At one point during the meeting, in a heated exchange, Michael J. Bond, a councilman, said the city was fulfilling its duty to employees by supporting the training center. “If we as council members, who are fiduciaries of the city, don’t provide the employees with the equipment, facilities, salary and benefits that they deserve, we run afoul of federal labor law,” Mr. Bond said.
Just before the final vote, council members amended the proposal to include a list of new requirements: The facility cannot use helicopters and explosives, and training must include programming that teaches officers to safeguard free speech; to minimize and recognize biases; and to avoid interactions with residents that escalate into angry and possibly violent confrontations.
But three council members who opposed the spending still implored their colleagues to join them. “We need to do better as a city,” said Jason Dozier, who cast one of the dissenting votes.

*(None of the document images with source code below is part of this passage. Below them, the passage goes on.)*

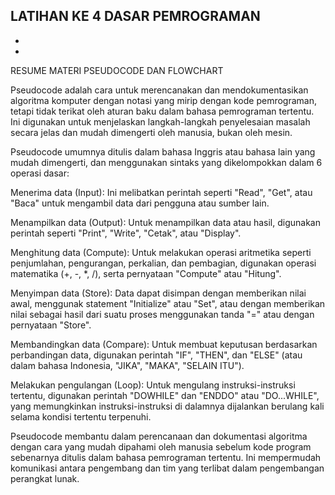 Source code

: LATIHAN KE 4 DASAR PEMROGRAMAN
-
-
-
RESUME MATERI PSEUDOCODE DAN FLOWCHART

Pseudocode adalah cara untuk merencanakan dan mendokumentasikan algoritma komputer dengan notasi yang mirip dengan kode pemrograman, tetapi tidak terikat oleh aturan baku dalam bahasa pemrograman tertentu. Ini digunakan untuk menjelaskan langkah-langkah penyelesaian masalah secara jelas dan mudah dimengerti oleh manusia, bukan oleh mesin.

Pseudocode umumnya ditulis dalam bahasa Inggris atau bahasa lain yang mudah dimengerti, dan menggunakan sintaks yang dikelompokkan dalam 6 operasi dasar:

Menerima data (Input): Ini melibatkan perintah seperti "Read", "Get", atau "Baca" untuk mengambil data dari pengguna atau sumber lain.

Menampilkan data (Output): Untuk menampilkan data atau hasil, digunakan perintah seperti "Print", "Write", "Cetak", atau "Display".

Menghitung data (Compute): Untuk melakukan operasi aritmetika seperti penjumlahan, pengurangan, perkalian, dan pembagian, digunakan operasi matematika (+, -, *, /), serta pernyataan "Compute" atau "Hitung".

Menyimpan data (Store): Data dapat disimpan dengan memberikan nilai awal, menggunak statement "Initialize" atau "Set", atau dengan memberikan nilai sebagai hasil dari suatu proses menggunakan tanda "=" atau dengan pernyataan "Store".

Membandingkan data (Compare): Untuk membuat keputusan berdasarkan perbandingan data, digunakan perintah "IF", "THEN", dan "ELSE" (atau dalam bahasa Indonesia, "JIKA", "MAKA", "SELAIN ITU").

Melakukan pengulangan (Loop): Untuk mengulang instruksi-instruksi tertentu, digunakan perintah "DOWHILE" dan "ENDDO" atau "DO...WHILE", yang memungkinkan instruksi-instruksi di dalamnya dijalankan berulang kali selama kondisi tertentu terpenuhi.

Pseudocode membantu dalam perencanaan dan dokumentasi algoritma dengan cara yang mudah dipahami oleh manusia sebelum kode program sebenarnya ditulis dalam bahasa pemrograman tertentu. Ini mempermudah komunikasi antara pengembang dan tim yang terlibat dalam pengembangan perangkat lunak. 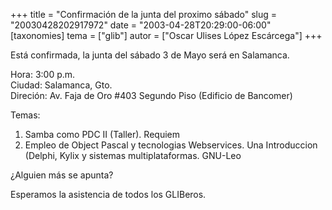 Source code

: +++
title = "Confirmación de la junta del proximo sábado"
slug = "20030428202917972"
date = "2003-04-28T20:29:00-06:00"
[taxonomies]
tema = ["glib"]
autor = ["Oscar Ulises López Escárcega"]
+++

Está confirmada, la junta del sábado 3 de Mayo será en Salamanca.

Hora: 3:00 p.m.  
Ciudad: Salamanca, Gto.  
Direción: Av. Faja de Oro #403 Segundo Piso (Edificio de Bancomer)

<!-- more -->
Temas:

1.  Samba como PDC II (Taller). Requiem
2.  Empleo de Object Pascal y tecnologias Webservices. Una Introduccion
    (Delphi, Kylix y sistemas multiplataformas. GNU-Leo

¿Alguien más se apunta?

Esperamos la asistencia de todos los GLIBeros.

When the meeting adjourned on Tuesday morning, a chorus of boos erupted, along with chants of “Cop City will never be built!”
Dr. Mark Spencer, a physician, had waited in line for nine hours to speak. He called the training center a misuse of taxpayer money. He said his work at a hospital in the city had provided him with an unsettling panorama of the array of urgent challenges confronting many residents — challenges that could be addressed with those funds.
“We see patients in Atlanta every day that don’t have their most basic needs met,” he said. He noted a lack of access to affordable housing, nutritious food, education and mental health care.
Some speakers stressed the proximity of their homes to the site and the ways their lives would be directly affected, pushing back against state officials’ assertion that many if not most of the project’s opponents are not from Atlanta.
“A giant simulated city in the woods where police will train in riot techniques because they’re scared of what will happen the next time they kill someone like George Floyd or Rayshard Brooks does nothing for us,” said Clifton Kelley, an emergency medical technician who lives near the site, referring to Black men whose deaths at the hands of police officers touched off unrest in 2020.
Keyanna Jones, a local activist, urged the City Council to reconsider. She also encouraged Atlanta as a whole to search for common ground. A winning vote was a setback, she said, but not an insurmountable one.
“We want y’all to know we’re not letting this go,” she told the council. “No matter how you vote today, no matter which way this goes, this is not the end, because we have a duty to stand against injustice in all of its forms — whether you like the way we do it or not.”